Sporting a patch that identifies them as "Riding for the Son," CMA members attend biker gatherings to hand out free "Biker Bibles," water bottles, beverages, first aid or simply to lend a listening ear. The CMA also sets up an activity tent for children of bikers.
"We see ourselves as ambassadors for Christ," says Hajen.
The CMA started in the U.S. in the mid-1970's by Herbie Shreve, Sr. Desperate to connect with his son, Shreve Sr. decided to buy a pair of motorcycles so they could ride together. The plan worked as father and son toured the countryside.
After attending a bike rally in Arkansas, the Shreves were distressed by the hopelessness of drug and alcohol use. Shreve Sr. prayed that God would send someone to touch the lives of bikers with the love of Christ. Soon he realized that he was the one God was sending.
Over two decades later, the CMA operates in eight different countries, including the U.S., Canada, Australia, and the U.K. In Canada, there are over 1,000 members from every province in the country.

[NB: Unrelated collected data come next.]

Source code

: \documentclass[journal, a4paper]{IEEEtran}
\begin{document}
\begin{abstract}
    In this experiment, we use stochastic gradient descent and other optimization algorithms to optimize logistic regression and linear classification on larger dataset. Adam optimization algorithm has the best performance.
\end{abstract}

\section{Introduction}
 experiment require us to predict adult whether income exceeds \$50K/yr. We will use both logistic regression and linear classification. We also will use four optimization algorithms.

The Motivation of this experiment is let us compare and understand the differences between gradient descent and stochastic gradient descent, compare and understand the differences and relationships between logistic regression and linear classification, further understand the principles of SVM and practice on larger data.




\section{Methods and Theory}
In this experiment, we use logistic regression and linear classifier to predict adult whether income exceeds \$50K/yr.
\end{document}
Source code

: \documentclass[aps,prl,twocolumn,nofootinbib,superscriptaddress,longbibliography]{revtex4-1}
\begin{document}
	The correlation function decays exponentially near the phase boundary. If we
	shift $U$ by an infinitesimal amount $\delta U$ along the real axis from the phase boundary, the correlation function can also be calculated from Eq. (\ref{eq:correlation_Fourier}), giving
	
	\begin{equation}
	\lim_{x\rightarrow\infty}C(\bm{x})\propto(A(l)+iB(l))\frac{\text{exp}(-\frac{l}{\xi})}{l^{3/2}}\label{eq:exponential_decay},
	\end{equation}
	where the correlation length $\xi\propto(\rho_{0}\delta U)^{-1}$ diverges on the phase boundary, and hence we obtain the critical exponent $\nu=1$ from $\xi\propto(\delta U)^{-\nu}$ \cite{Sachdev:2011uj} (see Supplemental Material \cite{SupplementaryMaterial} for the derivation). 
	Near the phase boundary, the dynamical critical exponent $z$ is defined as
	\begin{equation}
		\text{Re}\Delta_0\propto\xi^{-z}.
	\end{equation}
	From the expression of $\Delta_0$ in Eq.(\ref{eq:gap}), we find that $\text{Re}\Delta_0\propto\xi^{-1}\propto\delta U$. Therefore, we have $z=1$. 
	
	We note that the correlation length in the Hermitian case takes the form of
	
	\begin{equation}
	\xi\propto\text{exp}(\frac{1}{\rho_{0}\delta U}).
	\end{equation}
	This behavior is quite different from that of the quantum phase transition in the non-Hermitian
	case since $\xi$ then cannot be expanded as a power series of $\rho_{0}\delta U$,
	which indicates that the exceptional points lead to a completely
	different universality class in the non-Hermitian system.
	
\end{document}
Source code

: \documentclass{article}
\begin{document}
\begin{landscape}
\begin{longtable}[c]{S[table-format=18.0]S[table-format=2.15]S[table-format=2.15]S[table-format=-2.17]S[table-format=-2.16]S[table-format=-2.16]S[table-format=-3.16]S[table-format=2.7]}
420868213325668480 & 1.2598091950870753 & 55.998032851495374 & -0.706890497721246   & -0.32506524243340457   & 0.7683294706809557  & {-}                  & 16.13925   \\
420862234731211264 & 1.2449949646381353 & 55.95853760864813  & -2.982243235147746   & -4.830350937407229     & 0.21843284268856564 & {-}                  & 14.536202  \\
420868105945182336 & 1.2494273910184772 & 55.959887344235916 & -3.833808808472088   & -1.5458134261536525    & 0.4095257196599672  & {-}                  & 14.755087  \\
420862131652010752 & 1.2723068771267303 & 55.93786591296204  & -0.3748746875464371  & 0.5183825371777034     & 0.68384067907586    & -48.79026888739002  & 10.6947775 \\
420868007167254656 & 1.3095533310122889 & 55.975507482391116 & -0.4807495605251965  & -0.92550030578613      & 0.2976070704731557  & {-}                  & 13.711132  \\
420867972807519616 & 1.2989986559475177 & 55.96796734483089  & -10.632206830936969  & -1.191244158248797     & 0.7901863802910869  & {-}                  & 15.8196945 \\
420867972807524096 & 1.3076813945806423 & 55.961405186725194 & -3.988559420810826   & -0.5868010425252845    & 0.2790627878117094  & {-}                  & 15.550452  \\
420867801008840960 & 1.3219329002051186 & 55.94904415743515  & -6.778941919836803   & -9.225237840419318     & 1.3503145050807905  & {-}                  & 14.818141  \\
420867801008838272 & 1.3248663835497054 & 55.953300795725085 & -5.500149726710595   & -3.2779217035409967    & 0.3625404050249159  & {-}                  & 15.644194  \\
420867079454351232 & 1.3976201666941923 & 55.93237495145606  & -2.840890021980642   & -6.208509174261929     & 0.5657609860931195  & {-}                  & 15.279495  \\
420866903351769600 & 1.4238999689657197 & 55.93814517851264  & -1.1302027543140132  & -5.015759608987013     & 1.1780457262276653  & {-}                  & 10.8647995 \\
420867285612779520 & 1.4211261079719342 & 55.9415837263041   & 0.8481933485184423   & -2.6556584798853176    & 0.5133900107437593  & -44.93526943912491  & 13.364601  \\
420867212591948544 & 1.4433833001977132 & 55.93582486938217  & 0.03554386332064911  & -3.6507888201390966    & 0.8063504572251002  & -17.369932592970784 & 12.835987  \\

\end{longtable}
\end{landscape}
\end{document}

"There are nine ministry arms," says Ralph Olson, regional coordinator for Southern B.C. and Alberta. These consist of Women, Hospitality, Children, Mechanical, First Aid, Prison visitation, Prayer, Music, and Servant.
"I do it to reach people who are hurting, and need to hear about God's love - from the seat of a motorcycle," says Edmonton chapter member Brian Dyksley.
"A biker will not go to church, so we take the church to them," explains Hajen, who visits young offenders every Tuesday. "We need to reach everybody regardless of what they do."